After doing some research, this is apparently a known long-standing issue with inheritance in Postgres. Nobody calls it a "bug" outright, though. Just a limitation. It makes me wonder how others have tackled problems of a similar nature.

I've since devised a different way (http://archives.postgresql.org/pgsql-general/2003-05/msg00585.php), but if you guys have any other suggestions for how you've handled this sort of thing in PostgreSQL, let me know.

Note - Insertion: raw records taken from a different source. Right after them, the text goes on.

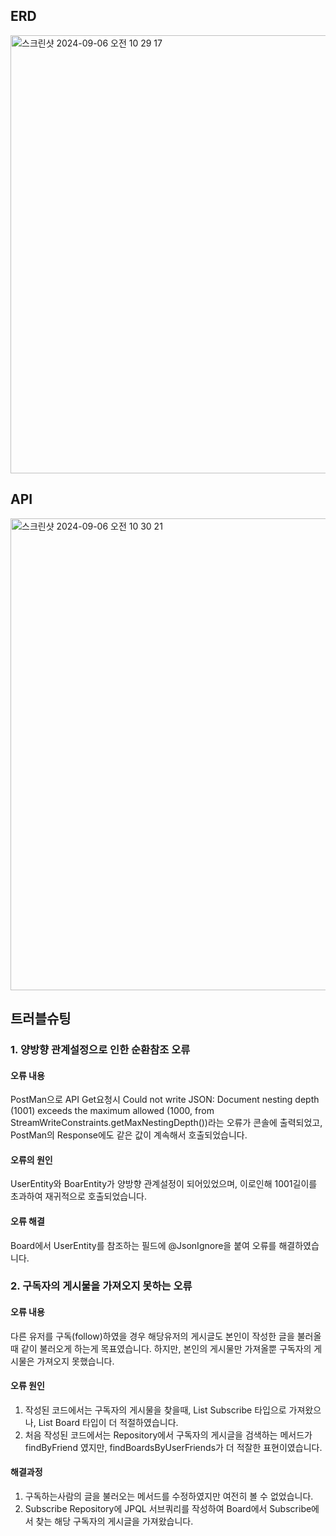 ## ERD
<img width="701" alt="스크린샷 2024-09-06 오전 10 29 17" src="https://github.com/user-attachments/assets/ca6c3217-97ec-4d09-8b15-3df371973751">

## API
<img width="755" alt="스크린샷 2024-09-06 오전 10 30 21" src="https://github.com/user-attachments/assets/3d0f4c4a-b1af-4725-8813-ab243f13dded">


## 트러블슈팅
### 1. 양방향 관계설정으로 인한 순환참조 오류
#### 오류 내용
PostMan으로 API Get요청시 Could not write JSON: Document nesting depth (1001) exceeds the maximum allowed (1000, from StreamWriteConstraints.getMaxNestingDepth())라는 오류가 콘솔에 출력되었고,
PostMan의 Response에도 같은 값이 계속해서 호출되었습니다.

#### 오류의 원인
UserEntity와 BoarEntity가 양방향 관계설정이 되어있었으며, 이로인해 1001길이를 초과하여 재귀적으로 호출되었습니다.

#### 오류 해결
Board에서 UserEntity를 참조하는 필드에 @JsonIgnore을 붙여 오류를 해결하였습니다.

### 2. 구독자의 게시물을 가져오지 못하는 오류
#### 오류 내용
다른 유저를 구독(follow)하였을 경우 해당유저의 게시글도 본인이 작성한 글을 불러올때 같이 불러오게 하는게 목표였습니다.
하지만, 본인의 게시물만 가져올뿐 구독자의 게시물은 가져오지 못했습니다.

#### 오류 원인
1. 작성된 코드에서는 구독자의 게시물을 찾을때, List Subscribe 타입으로 가져왔으나, List Board 타입이 더 적절하였습니다.
2. 처음 작성된 코드에서는 Repository에서 구독자의 게시글을 검색하는 메서드가 findByFriend 였지만, findBoardsByUserFriends가 더 적잘한 표현이였습니다.

 
#### 해결과정
1. 구독하는사람의 글을 불러오는 메서드를 수정하였지만 여전히 볼 수 없었습니다.
2. Subscribe Repository에 JPQL 서브쿼리를 작성하여 Board에서 Subscribe에서 찾는 해당 구독자의 게시글을 가져왔습니다.

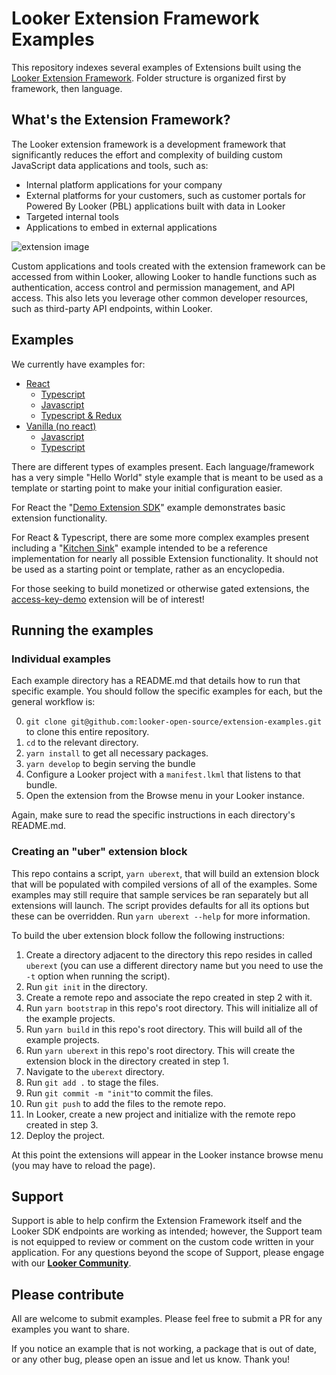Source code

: # Looker Extension Framework Examples

This repository indexes several examples of Extensions built using the [Looker Extension Framework](https://docs.looker.com/data-modeling/extension-framework/extension-framework-intro). Folder structure is organized first by framework, then language.

## What's the Extension Framework?

The Looker extension framework is a development framework that significantly reduces the effort and complexity of building custom JavaScript data applications and tools, such as:

- Internal platform applications for your company
- External platforms for your customers, such as customer portals for Powered By Looker (PBL) applications built with data in Looker
- Targeted internal tools
- Applications to embed in external applications

![extension image](https://docs.looker.com/assets/images/dev-ef-full-screen-712.png)

Custom applications and tools created with the extension framework can be accessed from within Looker, allowing Looker to handle functions such as authentication, access control and permission management, and API access. This also lets you leverage other common developer resources, such as third-party API endpoints, within Looker.

## Examples

We currently have examples for:

- [React](https://github.com/looker-open-source/extension-examples/tree/master/react)
  - [Typescript](https://github.com/looker-open-source/extension-examples/tree/main/react/typescript)
  - [Javascript](https://github.com/looker-open-source/extension-examples/tree/main/javascript)
  - [Typescript & Redux](https://github.com/looker-open-source/extension-examples/tree/main/react/typescript/looks-query-redux)
- [Vanilla (no react)](https://github.com/looker-open-source/extension-examples/tree/main/vanilla)
  - [Javascript](https://github.com/looker-open-source/extension-examples/tree/main/vanilla/counter)
  - [Typescript](https://github.com/looker-open-source/extension-examples/tree/main/vanilla/counter-ts)

There are different types of examples present. Each language/framework has a very simple "Hello World" style example that is meant to be used as a template or starting point to make your initial configuration easier.

For React the "[Demo Extension SDK](https://github.com/looker-open-source/extension-examples/tree/master/react/javascript/demo-extension-sdk)" example demonstrates basic extension functionality.

For React & Typescript, there are some more complex examples present including a "[Kitchen Sink](https://github.com/looker-open-source/extension-examples/tree/master/react/typescript/kitchensink)" example intended to be a reference implementation for nearly all possible Extension functionality. It should not be used as a starting point or template, rather as an encyclopedia.

For those seeking to build monetized or otherwise gated extensions, the [access-key-demo](https://github.com/looker-open-source/extension-examples/tree/master/react/typescript/access-key-demo) extension will be of interest!

## Running the examples

### Individual examples

Each example directory has a README.md that details how to run that specific example. You should follow the specific examples for each, but the general workflow is:

0. `git clone git@github.com:looker-open-source/extension-examples.git` to clone this entire repository.
1. `cd` to the relevant directory.
2. `yarn install` to get all necessary packages.
3. `yarn develop` to begin serving the bundle
4. Configure a Looker project with a `manifest.lkml` that listens to that bundle.
5. Open the extension from the Browse menu in your Looker instance.

Again, make sure to read the specific instructions in each directory's README.md.

### Creating an "uber" extension block

This repo contains a script, `yarn uberext`, that will build an extension block that will be populated with compiled versions of all of the examples. Some examples may still require that sample services be ran separately but all extensions will launch. The script provides defaults for all its options but these can be overridden. Run `yarn uberext --help` for more information.

To build the uber extension block follow the following instructions:

1. Create a directory adjacent to the directory this repo resides in called `uberext` (you can use a different directory name but you need to use the `-t` option when running the script).
2. Run `git init` in the directory.
3. Create a remote repo and associate the repo created in step 2 with it.
4. Run `yarn bootstrap` in this repo's root directory. This will initialize all of the example projects.
5. Run `yarn build` in this repo's root directory. This will build all of the example projects.
6. Run `yarn uberext` in this repo's root directory. This will create the extension block in the directory created in step 1.
7. Navigate to the `uberext` directory.
8. Run `git add .` to stage the files.
9. Run `git commit -m "init"`to commit the files.
10. Run `git push` to add the files to the remote repo.
11. In Looker, create a new project and initialize with the remote repo created in step 3.
12. Deploy the project.

At this point the extensions will appear in the Looker instance browse menu (you may have to reload the page).

## Support

Support is able to help confirm the Extension Framework itself and the Looker SDK endpoints are working as intended; however, the Support team is not equipped to review or comment on the custom code written in your application.
For any questions beyond the scope of Support, please engage with our [**Looker Community**](https://community.looker.com/).

## Please contribute

All are welcome to submit examples. Please feel free to submit a PR for any examples you want to share.

If you notice an example that is not working, a package that is out of date, or any other bug, please open an issue and let us know. Thank you!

To grossly simplify, here's what I was trying to do.


CREATE TABLE products (
id serial NOT NULL PRIMARY KEY,
name varchar(64) NOT NULL,
price numeric(6,2)
);

CREATE TABLE pants (
waist smallint,
length smallint,
colour varchar(12)
) inherits (products);

CREATE TABLE computers (
cpu varchar(12),
mhz smallint,
) inherits (products);

INSERT INTO pants (name,price,waist,length,colour)
VALUES ('Brand-X Cargo Pants', 49.95, 32, 34, 'khaki');

INSERT INTO computers (name,price,cpu,mhz)
VALUES ('Flower Power iMac', $666.66, 'Motorola 750', 500);

SELECT id,name FROM products;

--> 1 Brand-X Cargo Pants
--> 2 Flower Power iMac

INSERT INTO computers (id, name,price,cpu,mhz)
VALUES (1, 'Mac Plus', $5.00, 'Motorola 68000', 8);

SELECT id,name FROM products;

--> 1 Brand-X Cargo Pants
--> 1 Mac Plus
--> 2 Flower Power iMac


Huh? But products.id is a primary key! The "Mac Plus" screwed it up by inserting duplicate values!